Instantiation hooks can be defined at runtime alongside resolution hooks. They are already present in the current Node.js ESM implementation and will remain present. They are considered an advanced user feature: they allow modules to be created that are not backed directly by a single file on disk.

Transpilation hooks are suitable for the more common task of source-to-source transpilation. They are not be fired for "dynamic" format modules, only for "js" modules.

Transpilation hooks receive a file URL and source text. They are expected to return a String or Promise for a String. Transpilation hooks fire in order, with the result of each hook passed to the subsequent hook. At the end of this process, the String returned is expected to contain valid ESM source text.

Transpilation hooks can be configured at runtime.

You can configure hooks by providing a module indentifier string to node using the --require CLI option. That module identifier must be loadable by the standard node module resolver.

Some examples:

node --require /path/to/typescript-require foo.ts
node --require /path/to/babel-require foo.js

Wrapup

Our evaluation of the spec and the current node implementation lead us to believe that this proposal is feasible. We also feel it addresses the developer concerns we're aware of. We point to an ESM future while maintaining as many of the ergonomics of the current node.js module system as we can. We believe browser-focused developers and node developers will find it workable.

Misc

vm.Module and vm.runInModule should both be exposed eventually.

Relevant links

ECMAScript® 2018 Language Specification: Modules

Chris's walk of the current node experimental implementation

standard-things/esm

@domenic The confusion between some node-specific things being on import.meta, and others on the “nodejs” virtual module, is relevant, imo.

However, I disagree that optimizing for build tooling isn’t appropriate. Most code on npm today (and in the foreseeable future) is intended for consumption by browsers, and passes through a build step. It seems reasonable to me to consider this use case carefully. Even though this proposal is “a node thing for node programs”, and shouldn’t be limited excessively by browser implementations, one common use for node programs is being compiled for browsers.

It could be reasonable to say that node-only properties (like require) are on a nodejs virtual module, and properties shared between the browser and node (like url) will be on the meta object; even if they have node-specific values in node programs.

I didn't say anything against optimizing for build tooling. I simply said that you shouldn't optimize for obfuscated programs.

@domenic Ah, yes, I was making an assumption. My bad. Yes, obfuscation seems less relevant than transpiling. One might argue that some "transpiling" is obfuscatory, or split hairs and say "obfuscation" is just a special kind of "transpiling", but I think we can agree those arguments strain good faith. :)
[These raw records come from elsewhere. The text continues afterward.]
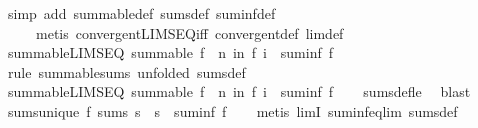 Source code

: \begin{isabellebody}
\endisadelimproof
%
\isatagproof
{}\isamarkupfalse%
\ {\isacharparenleft}{\kern0pt}simp\ add{\isacharcolon}{\kern0pt}\ summable{\isacharunderscore}{\kern0pt}def\ sums{\isacharunderscore}{\kern0pt}def\ suminf{\isacharunderscore}{\kern0pt}def{\isacharparenright}{\kern0pt}\isanewline
\ \ \ \ \ {\isacharparenleft}{\kern0pt}metis\ convergent{\isacharunderscore}{\kern0pt}LIMSEQ{\isacharunderscore}{\kern0pt}iff\ convergent{\isacharunderscore}{\kern0pt}def\ lim{\isacharunderscore}{\kern0pt}def{\isacharparenright}{\kern0pt}%
\endisatagproof
{\isafoldproof}%
%
\isadelimproof
\isanewline
%
\endisadelimproof
\isanewline
{}\isamarkupfalse%
\ summable{\isacharunderscore}{\kern0pt}LIMSEQ{\isacharcolon}{\kern0pt}\ {\isachardoublequoteopen}summable\ f\ {\isasymLongrightarrow}\ {\isacharparenleft}{\kern0pt}{\isasymlambda}n{\isachardot}{\kern0pt}\ {\isasymSum}i{\isacharless}{\kern0pt}n{\isachardot}{\kern0pt}\ f\ i{\isacharparenright}{\kern0pt}\ {\isasymlonglonglongrightarrow}\ suminf\ f{\isachardoublequoteclose}\isanewline
%
\isadelimproof
\ \ %
\endisadelimproof
%
\isatagproof
{}\isamarkupfalse%
\ {\isacharparenleft}{\kern0pt}rule\ summable{\isacharunderscore}{\kern0pt}sums\ {\isacharbrackleft}{\kern0pt}unfolded\ sums{\isacharunderscore}{\kern0pt}def{\isacharbrackright}{\kern0pt}{\isacharparenright}{\kern0pt}%
\endisatagproof
{\isafoldproof}%
%
\isadelimproof
\isanewline
%
\endisadelimproof
\isanewline
{}\isamarkupfalse%
\ summable{\isacharunderscore}{\kern0pt}LIMSEQ{\isacharprime}{\kern0pt}{\isacharcolon}{\kern0pt}\ {\isachardoublequoteopen}summable\ f\ {\isasymLongrightarrow}\ {\isacharparenleft}{\kern0pt}{\isasymlambda}n{\isachardot}{\kern0pt}\ {\isasymSum}i{\isasymle}n{\isachardot}{\kern0pt}\ f\ i{\isacharparenright}{\kern0pt}\ {\isasymlonglonglongrightarrow}\ suminf\ f{\isachardoublequoteclose}\isanewline
%
\isadelimproof
\ \ %
\endisadelimproof
%
\isatagproof
{}\isamarkupfalse%
\ sums{\isacharunderscore}{\kern0pt}def{\isacharunderscore}{\kern0pt}le\ \isamarkupfalse%
\ blast%
\endisatagproof
{\isafoldproof}%
%
\isadelimproof
\isanewline
%
\endisadelimproof
\isanewline
{}\isamarkupfalse%
\ sums{\isacharunderscore}{\kern0pt}unique{\isacharcolon}{\kern0pt}\ {\isachardoublequoteopen}f\ sums\ s\ {\isasymLongrightarrow}\ s\ {\isacharequal}{\kern0pt}\ suminf\ f{\isachardoublequoteclose}\isanewline
%
\isadelimproof
\ \ %
\endisadelimproof
%
\isatagproof
{}\isamarkupfalse%
\ {\isacharparenleft}{\kern0pt}metis\ limI\ suminf{\isacharunderscore}{\kern0pt}eq{\isacharunderscore}{\kern0pt}lim\ sums{\isacharunderscore}{\kern0pt}def{\isacharparenright}{\kern0pt}%

\end{isabellebody}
I'm sorry if I missed it in the comments, but how is this article relevant? https://medium.com/@giltayar/native-es-modules-in-nodejs-status-and-future-directions-part-i-ee5ea3001f71 — what's more up to date?
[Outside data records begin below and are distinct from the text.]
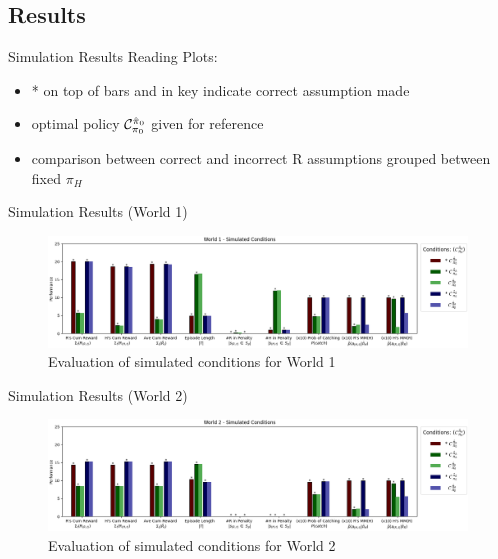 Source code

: \documentclass[aspectratio=1610, xcolor=dvipsnames]{packages/beamer}
\begin{document}
\subsection{Results}





\begin{frame}{Simulation Results}
    Reading Plots:
    \begin{itemize}
        \item * on top of bars and in key indicate correct assumption made
        \item optimal policy $\cond[0][0]$ given for reference %
        \item comparison between correct and incorrect R assumptions grouped between fixed $\pi_H$
    \end{itemize}
\end{frame}


\begin{frame}{Simulation Results (World 1)}
     \begin{figure} \centering
        \includegraphics[width=0.99\textwidth]{../results/policy_comparisons/Fig_AssumptionComparison_W1}
        \caption{Evaluation of simulated conditions for World 1}
        \label{fig:PolicyCompW1}
    \end{figure}
\end{frame}

\begin{frame}{Simulation Results (World 2)}
     \begin{figure} \centering
        \includegraphics[width=0.99\textwidth]{../results/policy_comparisons/Fig_AssumptionComparison_W2}
        \caption{Evaluation of simulated conditions for World 2}
        \label{fig:PolicyCompW2}
    \end{figure}
\end{frame}
\end{document}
Please, please, please support this export syntax:

export * as foo from './foo'

+1 to @jmeas for --module=cjs and --module=esm. The term legacy is vague, time-relative, and has negative connotation.

@isaacs

As it happens, throwing or polyfilling based on import {require} from 'nodejs' is a lot easier to do statically than finding all instances of import.meta.require. (Eg: const s = 'equire'; const r = import[{toString: () => 'meta'}][unescape('%72')+s]; r('lodash'))

That is incorrect, using import.meta.require is equally as easy / hard to statically analyze as import {require} from 'nodejs', there is absolutely zero difference.

Here is an example to prove my point:

const s = 'equire'; import({toString: () => 'nodejs'}).then((x) => { const r = x[unescape('%72')+s]; return r('lodash'); });

Here is another example:

import * as x from "nodejs";
const s = 'equire'; const r = x[unescape('%72')+s]; r('lodash');

Regardless of whether Node uses import.meta.require or import { require } from 'nodejs', in either case the solution is the same:

• Transpilers will throw (or warn) on dynamic access to a module namespace object (e.g. x[some_dynamic_expression] in the above example)
• Transpilers will throw (or warn) on dynamic import(some_dynamic_expression)
• Transpilers will throw (or warn) on dynamic import.meta[some_dynamic_expression]

P.S. import.meta is special magical syntax, therefore using import[some_dynamic_expression] is not valid syntax, so I assume you meant import.meta[some_dynamic_expression]

Pros of using import.meta.require:

• More consistent with the browser.

• import.meta was literally and specifically designed for this situation, it is the Correct Spec-approved Solution(tm).

• Less confusing for users, because it is simply a module-local object, with straight-forward semantics.

• Easy for CommonJS users to understand, because import.meta.__dirname is quite similar to __dirname. You simply need to add import.meta. to the front and everything Just Works(tm).

• Easier to transpile, because there is only a single syntax that the transpiler needs to worry about, and import.meta was designed to be easy to transpile (the transpiler only needs to add an ordinary object to the top of each module and rewrite import.meta to point to that object).

Cons of using import.meta.require:

• Not currently implemented in Node.

---

Pros of using import { require } from 'nodejs':

• Currently implemented in Node.

Cons of using import { require } from 'nodejs':

• Transpilers need to worry about transpiling both import { require } from 'nodejs' and import('nodejs'), and these two syntaxes probably have different transpilation strategies, which increases the complexity of the transpiler.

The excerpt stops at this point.